Event Sourcing (ES) combined with Command Query Responsibility Segregation (CQRS) has become the architectural backbone for many high-scalability systems. While the read-side benefits are well-documented, the write-side often presents a significant bottleneck: the sequential writing of events to the storage backend. When millions of commands arrive simultaneously, naive implementations can suffer from transaction contention, lock escalation, and I/O saturation. In this post, we explore advanced strategies to optimize these write paths, focusing on batching and append-only mechanics.
The Challenge of Write Contention
In a standard Event Sourcing implementation, every command results in one or more domain events that must be persisted. If each event triggers a separate database transaction, the overhead of network round-trips and transaction logging can cripple throughput. Furthermore, optimistic concurrency control (OCC) requires comparing versions during every write. If multiple commands target the same aggregate simultaneously, they may fail validation and need to be retried, leading to thundering herd problems.

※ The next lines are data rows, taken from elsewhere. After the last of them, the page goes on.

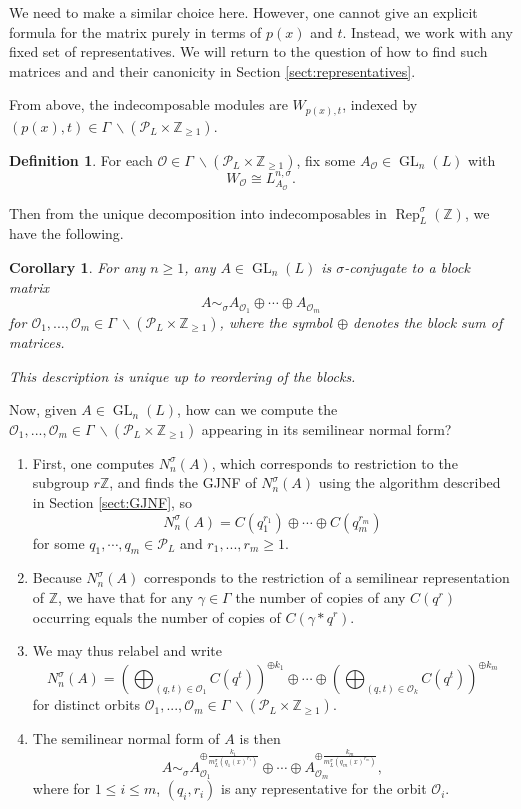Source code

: \documentclass[10pt, reqno, hidelinks]{amsart}
\newcommand{\OO}{\mathcal{O}}
\DeclareMathOperator{\Rep}{Rep}
\DeclareMathOperator{\GL}{GL}
\newcommand{\bZ}{{\mathbb Z}}
\newcommand{\sP}{{\mathcal P}}
\numberwithin{thm}{subsection}
\newtheorem{cor}[thm]{Corollary}
\theoremstyle{definition}
\newtheorem{defn}[thm]{Definition}
\begin{document}
We need to make a similar choice here. However, one cannot give an explicit formula for the matrix purely in terms of $p(x)$ and $t$. Instead, we work with any fixed set of representatives. We will return to the question of how to find such matrices and and their canonicity in Section \ref{sect:representatives}. 

From above, the indecomposable modules are $W_{p(x),t}$, indexed by $(p(x),t) \in \Gamma \: \backslash (\sP_L \times \bZ_{\geq 1})$.

\begin{defn}
	For each $\OO \in \Gamma \: \backslash (\sP_L \times \bZ_{\geq 1})$, fix some $A_{\OO} \in \GL_n(L)$ with
	\[
	W_{\OO} \cong L^{n, \sigma}_{A_{\OO}}.
	\]
\end{defn}

Then from the unique decomposition into indecomposables in $\Rep_L^{\sigma}(\bZ)$, we have the following.

\begin{cor}\label{cor:SNF}
For any $n \geq 1$, any $A \in \GL_n(L)$ is $\sigma$-conjugate to a block matrix
\[
A \sim_{\sigma} A_{\OO_1} \oplus \cdots \oplus A_{\OO_m}
\]
for $\OO_1, ... , \OO_m \in \Gamma \: \backslash (\sP_L \times \bZ_{\geq 1})$, where the symbol $\oplus$ denotes the block sum of matrices.

This description is unique up to reordering of the blocks.
\end{cor}

Now, given $A \in \GL_n(L)$, how can we compute the $\OO_1, ... , \OO_m \in \Gamma \: \backslash (\sP_L \times \bZ_{\geq 1})$ appearing in its semilinear normal form? 

\begin{enumerate}
	\item 
First, one computes $N^{\sigma}_n(A)$, which corresponds to restriction to the subgroup $r \bZ$, and finds the GJNF of $N^{\sigma}_n(A)$ using the algorithm described in Section \ref{sect:GJNF}, so
\[
N^{\sigma}_n(A) = C(q_1^{r_1}) \oplus \cdots \oplus C(q_m^{r_m})
\]
for some $q_1, \cdots, q_m \in \sP_L$ and $r_1, ... , r_m \geq 1$.
\item Because $N^{\sigma}_n(A)$ corresponds to the restriction of a semilinear representation of $\bZ$, we have that for any $\gamma \in \Gamma$ the number of copies of any $C(q^r)$ occurring equals the number of copies of $C(\gamma * q^r)$.

\item We may thus relabel and write 
\[
N^{\sigma}_n(A) = \left( \bigoplus_{(q,t) \in \OO_1} C(q^{t}) \right)^{\oplus k_1} \oplus \cdots \oplus \left( \bigoplus_{(q,t) \in \OO_k} C(q^{t})\right)^{\oplus k_m}
\]
for distinct orbits $\OO_1, ... , \OO_m \in \Gamma \: \backslash (\sP_L \times \bZ_{\geq 1})$.

\item The semilinear normal form of $A$ is then
\[
A \sim_{\sigma} A_{\OO_1}^{\oplus \frac{k_1}{m^{\sigma}_L(q_1(x)^{r_1})}} \oplus \cdots \oplus A_{\OO_m}^{\oplus \frac{k_m}{m^{\sigma}_L(q_m(x)^{r_m})}},
\]
where for $1 \leq i \leq m$, $(q_i,r_i)$ is any representative for the orbit $\OO_i$.
\end{enumerate}
\end{document}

To achieve high throughput, we must shift from row-by-row insertion to batched, append-only operations. This approach minimizes locking overhead and maximizes I/O efficiency.

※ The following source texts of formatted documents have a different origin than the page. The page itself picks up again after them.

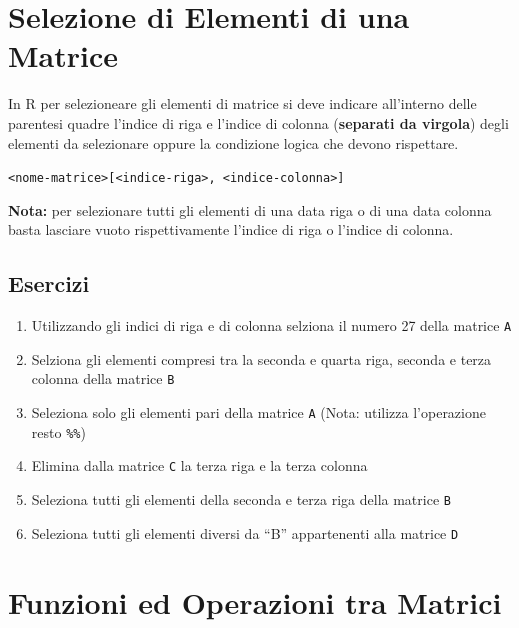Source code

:\documentclass[
]{book}
\providecommand{\tightlist}{%
  \setlength{\itemsep}{0pt}\setlength{\parskip}{0pt}}
\begin{document}
\hypertarget{selezione-di-elementi-di-una-matrice}{%
\section{Selezione di Elementi di una Matrice}\label{selezione-di-elementi-di-una-matrice}}

In R per selezioneare gli elementi di matrice si deve indicare all'interno delle parentesi quadre l'indice di riga e l'indice di colonna (\textbf{separati da virgola}) degli elementi da selezionare oppure la condizione logica che devono rispettare.

\texttt{\textless{}nome-matrice\textgreater{}{[}\textless{}indice-riga\textgreater{},\ \textless{}indice-colonna\textgreater{}{]}}

\textbf{Nota:} per selezionare tutti gli elementi di una data riga o di una data colonna basta lasciare vuoto rispettivamente l'indice di riga o l'indice di colonna.

\hypertarget{esercizi-6}{%
\subsection*{Esercizi}\label{esercizi-6}}

\begin{enumerate}
\def\labelenumi{\arabic{enumi}.}
\tightlist
\item
  Utilizzando gli indici di riga e di colonna selziona il numero 27 della matrice \texttt{A}
\item
  Selziona gli elementi compresi tra la seconda e quarta riga, seconda e terza colonna della matrice \texttt{B}
\item
  Seleziona solo gli elementi pari della matrice \texttt{A} (Nota: utilizza l'operazione resto \texttt{\%\%})
\item
  Elimina dalla matrice \texttt{C} la terza riga e la terza colonna
\item
  Seleziona tutti gli elementi della seconda e terza riga della matrice \texttt{B}
\item
  Seleziona tutti gli elementi diversi da ``B'' appartenenti alla matrice \texttt{D}
\end{enumerate}

\hypertarget{funzioni-ed-operazioni-tra-matrici}{%
\section{Funzioni ed Operazioni tra Matrici}\label{funzioni-ed-operazioni-tra-matrici}}
\end{document}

High-Throughput Batching Strategies
Batching events reduces the number of round trips to the database. Instead of committing events individually, the application collects events in a local buffer and flushes them in bulk. However, naive batching can introduce latency. The key is balancing batch size against real-time requirements.
A common pattern involves a background worker that monitors an in-memory queue. When the queue reaches a certain size or time threshold, the worker commits the batch as a single atomic unit. This ensures that either all events in the batch are persisted or none are, maintaining data consistency without sacrificing performance.
// Pseudo-code for a high-throughput event bus
class EventBatcher:
def __init__(self, batch_size=100, flush_interval_ms=50):
self.buffer = []
self.batch_size = batch_size
self.flush_interval = flush_interval_ms
def append(self, event):
self.buffer.append(event)
if len(self.buffer) >= self.batch_size:
self.flush()
def flush(self):
if not self.buffer:
return
# Begin a single database transaction for the entire batch
try:
with db.transaction():
for event in self.buffer:
db.insert("events", event)
db.commit()
except IntegrityError:
# Handle concurrency conflicts here
retry_buffer(self.buffer)
finally:
self.buffer = []
This strategy significantly reduces the transaction log overhead because the database only needs to write one commit record for dozens or hundreds of events. However, developers must be cautious: batching increases the blast radius of a failure. If a batch fails, all events in that batch must be rolled back, potentially requiring complex retry logic.
Append-Only Storage Mechanics
Event Sourcing is inherently append-only. Unlike traditional relational databases that update existing rows (which can cause page splits and fragmentation), appending new records allows for sequential I/O, which is far faster than random writes on most storage media.
To leverage this, consider using append-only log structures or databases designed for sequential writes, such as Apache Kafka, Amazon Kinesis, or specialized event stores like EventStoreDB. These systems are optimized for high write throughput by separating the write path from the read path entirely.
When implementing append-only logs, ensure that your database engine supports efficient partitioning. Partitioning by aggregate ID or tenant ID ensures that writes to related events remain localized, further reducing lock contention. For example, all events for a single Order aggregate should be written to the same partition to guarantee sequential consistency.
Optimistic Concurrency with Batched Writes
Implementing OCC in a batched environment requires careful version management. Instead of checking the version before every single event, you can check the version at the start of the batch. If the version has changed since the command was received, the entire batch is invalidated and retried.
This approach assumes that within the time it takes to write the batch, the aggregate state is unlikely to change drastically. While this is a trade-off, it allows for much higher concurrency. For systems requiring strict linearizability, additional locking mechanisms or sequence numbers may be necessary, but for most business domains, the eventual consistency provided by batched OCC is acceptable.
Conclusion
Optimizing the write path in an Event Sourcing system is critical for achieving the scale that CQRS promises. By combining high-throughput batching with append-only storage strategies, developers can dramatically reduce latency and increase system throughput. The key lies in balancing batch sizes, managing concurrency conflicts gracefully, and choosing storage engines that excel at sequential writes. As your system grows, these optimizations will become the difference between a sluggish application and one that scales seamlessly under heavy load.